In the case of Berkeley's Judah L. Magnes Museum, with its 40-year history of collecting objects from many corners of the Jewish world, you'll stumble across treasures, curiosities and even some downright ordinary objects.

And that's both the charm and unexpectedly unifying force behind "Brought to Light," the exhibit marking the museum's anniversary and its official reopening after a troubled and contentious year.

Spanning a 600-year period and representing disparate communities from around the globe, the show offers a glimpse into the immense diversity of the Jewish people and a sense of a shared, often fragile existence.

Traipse through the compact gallery rooms and you'll pass through time and space of Jewish history and the little museum's own past as well.

There's an assortment of ancient and more recent Chanukah lamps, spice containers and ketubot from India, Germany, Spain and elsewhere.

You'll quickly spot an almost-kitschy lamp from Syria dating to the 1920s.
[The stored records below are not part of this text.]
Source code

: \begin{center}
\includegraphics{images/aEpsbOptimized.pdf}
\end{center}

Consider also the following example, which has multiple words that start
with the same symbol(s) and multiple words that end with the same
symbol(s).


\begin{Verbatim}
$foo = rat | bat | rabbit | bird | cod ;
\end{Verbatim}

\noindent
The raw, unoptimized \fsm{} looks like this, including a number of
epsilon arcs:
Part of the household furnishings of a Jewish couple who spent a year in pre-Israel Palestine, the copper fixture is fashioned in the shape of a camel and has multicolored beads dangling overhead.

Close by, there's a rather plain Torah ark with a poignant legacy. It was once part of a synagogue built, in defiance of a growing Nazi threat, by Cunard White Line on the Queen Mary ocean liner for its Jewish passengers.
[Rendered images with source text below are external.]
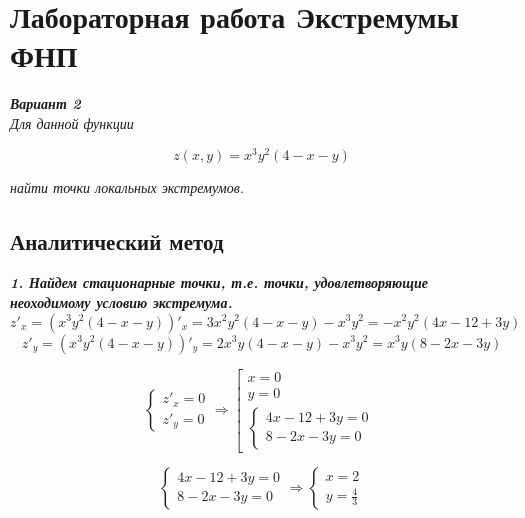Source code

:\documentclass[a5paper, 10pt]{article}
\theoremstyle{definition}
\theoremstyle{plain}
\theoremstyle{remark}
\begin{document}
\newpage

\section{Лабораторная работа Экстремумы ФНП}
\textit{\textbf{Вариант 2}}\\

\textit{Для данной функции}

$$z(x,y) = x^3y^2(4-x-y)$$

\textit{найти точки локальных экстремумов.}\\

\subsection{Аналитический метод}


\textit{\textbf{1. Найдем стационарные точки, т.е. точки, удовлетворяющие неоходимому условию экстремума.}}\\
\begin{equation}
z'_x = \left( x^3y^2(4-x-y)  \right)'_x = 3x^2y^2(4-x-y) - x^3y^2 = -x^2y^2 (4x - 12+3y)
\end{equation}
\begin{equation}
z'_y = \left( x^3y^2(4-x-y)  \right)'_y = 2x^3y(4-x-y) - x^3y^2 = x^3y(8-2x-3y)
\end{equation}

\begin{equation}
\begin{cases}
z'_x = 0\\
z'_y = 0
\end{cases}
\Rightarrow
\left[
\begin{array}{c}
x = 0\\
y = 0\\
\begin{cases}
4x - 12+3y= 0\\
8-2x-3y = 0
\end{cases}
\end{array}
\right.
\end{equation}


\begin{equation}
\begin{cases}
4x - 12+3y= 0\\
8-2x-3y = 0
\end{cases}
\Rightarrow
\begin{cases}
x = 2\\
y = \frac{4}{3} 
\end{cases}
\end{equation}
\end{document}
There's a story within a story for each of the 130 artifacts, ceremonial objects, paintings, photos and other items on display. First there's the history and significance of the object itself; then there's the history and significance of how the object came into the collection of the Magnes, a homey institution on a quiet residential street just east of busy College Avenue.
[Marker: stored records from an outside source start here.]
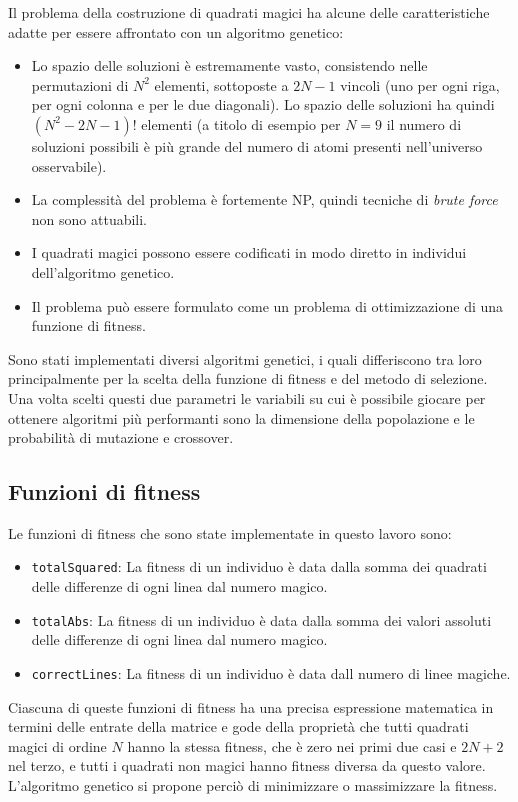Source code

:\documentclass[italian,twoside,twocolumn]{article}
\begin{document}
\noindent
Il problema della costruzione di quadrati magici ha alcune delle caratteristiche adatte per essere affrontato con un algoritmo genetico:
\begin{itemize}
	\item Lo spazio delle soluzioni è estremamente vasto, consistendo nelle permutazioni di $ N^2 $ elementi, sottoposte a $ 2 N - 1 $ vincoli (uno per ogni riga, per ogni colonna e per le due diagonali). Lo spazio delle soluzioni ha quindi $ (N^2 - 2N - 1)! $ elementi (a titolo di esempio per $ N = 9 $ il numero di soluzioni possibili è più grande del numero di atomi presenti nell'universo osservabile). 
	\item La complessità del problema è fortemente NP, quindi tecniche di \emph{brute force} non sono attuabili.
	\item I quadrati magici possono essere codificati in modo diretto in individui dell'algoritmo genetico.
	\item Il problema può essere formulato come un problema di ottimizzazione di una funzione di fitness.
\end{itemize}
Sono stati implementati diversi algoritmi genetici, i quali differiscono tra loro principalmente per la scelta della funzione di fitness e del metodo di selezione. Una volta scelti questi due parametri le variabili su cui è possibile giocare per ottenere algoritmi più performanti sono la dimensione della popolazione e le probabilità di mutazione e crossover. 

\subsection{Funzioni di fitness}
Le funzioni di fitness che sono state implementate in questo lavoro sono: 
\begin{itemize}
	\item \texttt{totalSquared}: La fitness di un individuo è data dalla somma dei quadrati delle differenze di ogni linea dal numero magico.
	\item \texttt{totalAbs}: La fitness di un individuo è data dalla somma dei valori assoluti delle differenze di ogni linea dal numero magico.
	\item \texttt{correctLines}: La fitness di un individuo è data dall numero di linee magiche. 
\end{itemize}
Ciascuna di queste funzioni di fitness ha una precisa espressione matematica in termini delle entrate della matrice e gode della proprietà che tutti quadrati magici di ordine $ N $ hanno la stessa fitness, che è zero nei primi due casi e $ 2N + 2 $ nel terzo, e tutti i quadrati non magici hanno fitness diversa da questo valore. L'algoritmo genetico si propone perciò di minimizzare o massimizzare la fitness.
\end{document}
With this show, the Magnes is in rebuilding mode, dusting itself off and showing its stuff publicly after the failed merger with the Jewish Museum San Francisco that effectively shuttered the Berkeley site for months.

Selected by museum co-founder Seymour Fromer, the objects are reminders to the community of the Magnes' standing as the country's third-largest repository of Judaica, its mission of preserving cultural objects and its own fragility.

The Magnes' future is still being mapped. While museum directors want to eventually build a new site in downtown Berkeley, the Russell Street location is home for now. And judging from a recent visit on a weekday afternoon, museum attendance remains sparse.

But "Brought to Light" is well worth seeing.

Guest curator Sheila Braufman describes the show as "a highly personal and vibrant sampler that loosely traces the entry of objects into the museum's care from the earliest days in the 1960s and takes us into the future with promised gifts."

A dramatic example of the museum's holdings consists of its collection of 300-year-old transcripts and other records of the Spanish Inquisition. Written out in elegant penmanship, the papers give a glimpse into the savage history of tribunals and the subsequent punishment meted out to residents on the island of Majorca who were accused of the heinous crime of Judaism.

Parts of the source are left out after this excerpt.